If signed into law by the President, Nelson said that designation as the National Nordic Museum would strengthen the museum’s ability to generate support from the private sector and Nordic institutions to advance its mission.
The Nordic Museum is the only museum in the United States that showcases the impact and influence of Nordic values and innovation in contemporary society and tells the story of 12,000 years of Nordic history and culture, across all five Nordic countries: Denmark, Finland, Iceland, Norway, and Sweden, as well as the autonomous areas of Greenland, the Faroe Islands, the Åland Islands, and the Sápmi region of Northern Europe.
The Museum recently relocated to a stunning new home in the heart of Seattle’s Ballard neighborhood, and has generated regional, national and international acclaim.
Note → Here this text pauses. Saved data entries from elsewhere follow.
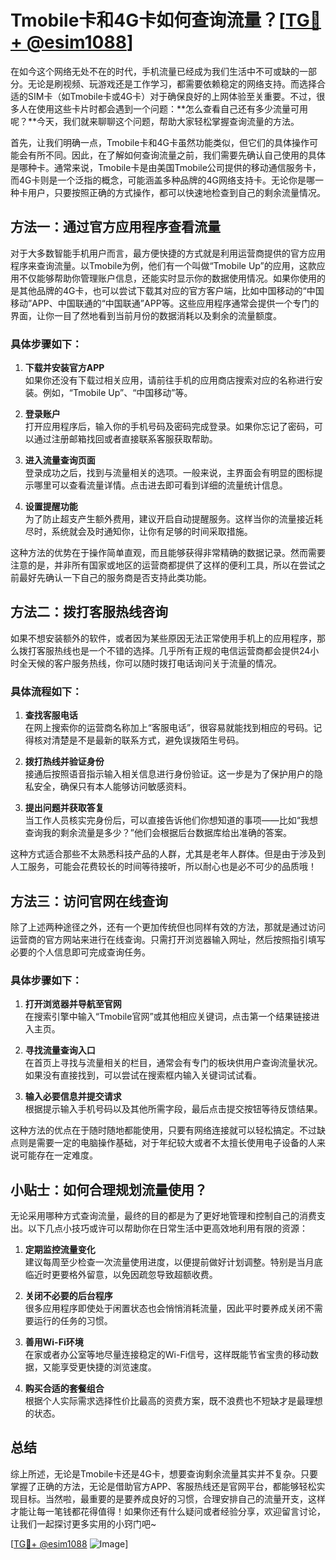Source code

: # Tmobile卡和4G卡如何查询流量？[[TG💪+ @esim1088](https://t.me/s/esim1088)]

在如今这个网络无处不在的时代，手机流量已经成为我们生活中不可或缺的一部分。无论是刷视频、玩游戏还是工作学习，都需要依赖稳定的网络支持。而选择合适的SIM卡（如Tmobile卡或4G卡）对于确保良好的上网体验至关重要。不过，很多人在使用这些卡片时都会遇到一个问题：**怎么查看自己还有多少流量可用呢？**今天，我们就来聊聊这个问题，帮助大家轻松掌握查询流量的方法。

首先，让我们明确一点，Tmobile卡和4G卡虽然功能类似，但它们的具体操作可能会有所不同。因此，在了解如何查询流量之前，我们需要先确认自己使用的具体是哪种卡。通常来说，Tmobile卡是由美国Tmobile公司提供的移动通信服务卡，而4G卡则是一个泛指的概念，可能涵盖多种品牌的4G网络支持卡。无论你是哪一种卡用户，只要按照正确的方式操作，都可以快速地检查到自己的剩余流量情况。

## 方法一：通过官方应用程序查看流量

对于大多数智能手机用户而言，最方便快捷的方式就是利用运营商提供的官方应用程序来查询流量。以Tmobile为例，他们有一个叫做“Tmobile Up”的应用，这款应用不仅能够帮助你管理账户信息，还能实时显示你的数据使用情况。如果你使用的是其他品牌的4G卡，也可以尝试下载其对应的官方客户端，比如中国移动的“中国移动”APP、中国联通的“中国联通”APP等。这些应用程序通常会提供一个专门的界面，让你一目了然地看到当前月份的数据消耗以及剩余的流量额度。

### 具体步骤如下：

1. **下载并安装官方APP**  
   如果你还没有下载过相关应用，请前往手机的应用商店搜索对应的名称进行安装。例如，“Tmobile Up”、“中国移动”等。

2. **登录账户**  
   打开应用程序后，输入你的手机号码及密码完成登录。如果你忘记了密码，可以通过注册邮箱找回或者直接联系客服获取帮助。

3. **进入流量查询页面**  
   登录成功之后，找到与流量相关的选项。一般来说，主界面会有明显的图标提示哪里可以查看流量详情。点击进去即可看到详细的流量统计信息。

4. **设置提醒功能**  
   为了防止超支产生额外费用，建议开启自动提醒服务。这样当你的流量接近耗尽时，系统就会及时通知你，让你有足够的时间采取措施。

这种方法的优势在于操作简单直观，而且能够获得非常精确的数据记录。然而需要注意的是，并非所有国家或地区的运营商都提供了这样的便利工具，所以在尝试之前最好先确认一下自己的服务商是否支持此类功能。

## 方法二：拨打客服热线咨询

如果不想安装额外的软件，或者因为某些原因无法正常使用手机上的应用程序，那么拨打客服热线也是一个不错的选择。几乎所有正规的电信运营商都会提供24小时全天候的客户服务热线，你可以随时拨打电话询问关于流量的情况。

### 具体流程如下：

1. **查找客服电话**  
   在网上搜索你的运营商名称加上“客服电话”，很容易就能找到相应的号码。记得核对清楚是不是最新的联系方式，避免误拨陌生号码。

2. **拨打热线并验证身份**  
   接通后按照语音指示输入相关信息进行身份验证。这一步是为了保护用户的隐私安全，确保只有本人能够访问敏感资料。

3. **提出问题并获取答复**  
   当工作人员核实完身份后，可以直接告诉他们你想知道的事项——比如“我想查询我的剩余流量是多少？”他们会根据后台数据库给出准确的答案。

这种方式适合那些不太熟悉科技产品的人群，尤其是老年人群体。但是由于涉及到人工服务，可能会花费较长的时间等待接听，所以耐心也是必不可少的品质哦！

## 方法三：访问官网在线查询

除了上述两种途径之外，还有一个更加传统但也同样有效的方法，那就是通过访问运营商的官方网站来进行在线查询。只需打开浏览器输入网址，然后按照指引填写必要的个人信息即可完成查询任务。

### 具体步骤如下：

1. **打开浏览器并导航至官网**  
   在搜索引擎中输入“Tmobile官网”或其他相应关键词，点击第一个结果链接进入主页。

2. **寻找流量查询入口**  
   在首页上寻找与流量相关的栏目，通常会有专门的板块供用户查询流量状况。如果没有直接找到，可以尝试在搜索框内输入关键词试试看。

3. **输入必要信息并提交请求**  
   根据提示输入手机号码以及其他所需字段，最后点击提交按钮等待反馈结果。

这种方法的优点在于随时随地都能使用，只要有网络连接就可以轻松搞定。不过缺点则是需要一定的电脑操作基础，对于年纪较大或者不太擅长使用电子设备的人来说可能存在一定难度。

## 小贴士：如何合理规划流量使用？

无论采用哪种方式查询流量，最终的目的都是为了更好地管理和控制自己的消费支出。以下几点小技巧或许可以帮助你在日常生活中更高效地利用有限的资源：

1. **定期监控流量变化**  
   建议每周至少检查一次流量使用进度，以便提前做好计划调整。特别是当月底临近时更要格外留意，以免因疏忽导致超额收费。

2. **关闭不必要的后台程序**  
   很多应用程序即使处于闲置状态也会悄悄消耗流量，因此平时要养成关闭不需要运行的任务的习惯。

3. **善用Wi-Fi环境**  
   在家或者办公室等地尽量连接稳定的Wi-Fi信号，这样既能节省宝贵的移动数据，又能享受更快捷的浏览速度。

4. **购买合适的套餐组合**  
   根据个人实际需求选择性价比最高的资费方案，既不浪费也不短缺才是最理想的状态。

## 总结

综上所述，无论是Tmobile卡还是4G卡，想要查询剩余流量其实并不复杂。只要掌握了正确的方法，无论是借助官方APP、客服热线还是官网平台，都能够轻松实现目标。当然啦，最重要的是要养成良好的习惯，合理安排自己的流量开支，这样才能让每一笔钱都花得值得！如果你还有什么疑问或者经验分享，欢迎留言讨论，让我们一起探讨更多实用的小窍门吧~

[[TG💪+ @esim1088](https://t.me/s/esim1088) ![Image](https://i.postimg.cc/4NQfJmqS/Snipaste-2025-05-13-00-14-12.png)]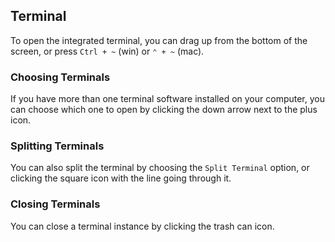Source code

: ## Terminal

To open the integrated terminal, you can drag up from the bottom of the screen, or press `Ctrl + ~` (win) or `⌃ + ~` (mac).

### Choosing Terminals

If you have more than one terminal software installed on your computer, you can choose which one to open by clicking the down arrow next to the plus icon.

### Splitting Terminals

You can also split the terminal by choosing the `Split Terminal` option, or clicking the square icon with the line going through it.


### Closing Terminals

You can close a terminal instance by clicking the trash can icon.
“This National Nordic Museum designation is a wonderful tribute to all of the time and energy and resources our community has put into this institution over the past 40 years,” Nelson said. “We look forward to using this designation to increase economic and cultural ties with the Nordic countries, and attracting more tourism and economic activity and world-class exhibitions and programming to Seattle and Washington State in general.”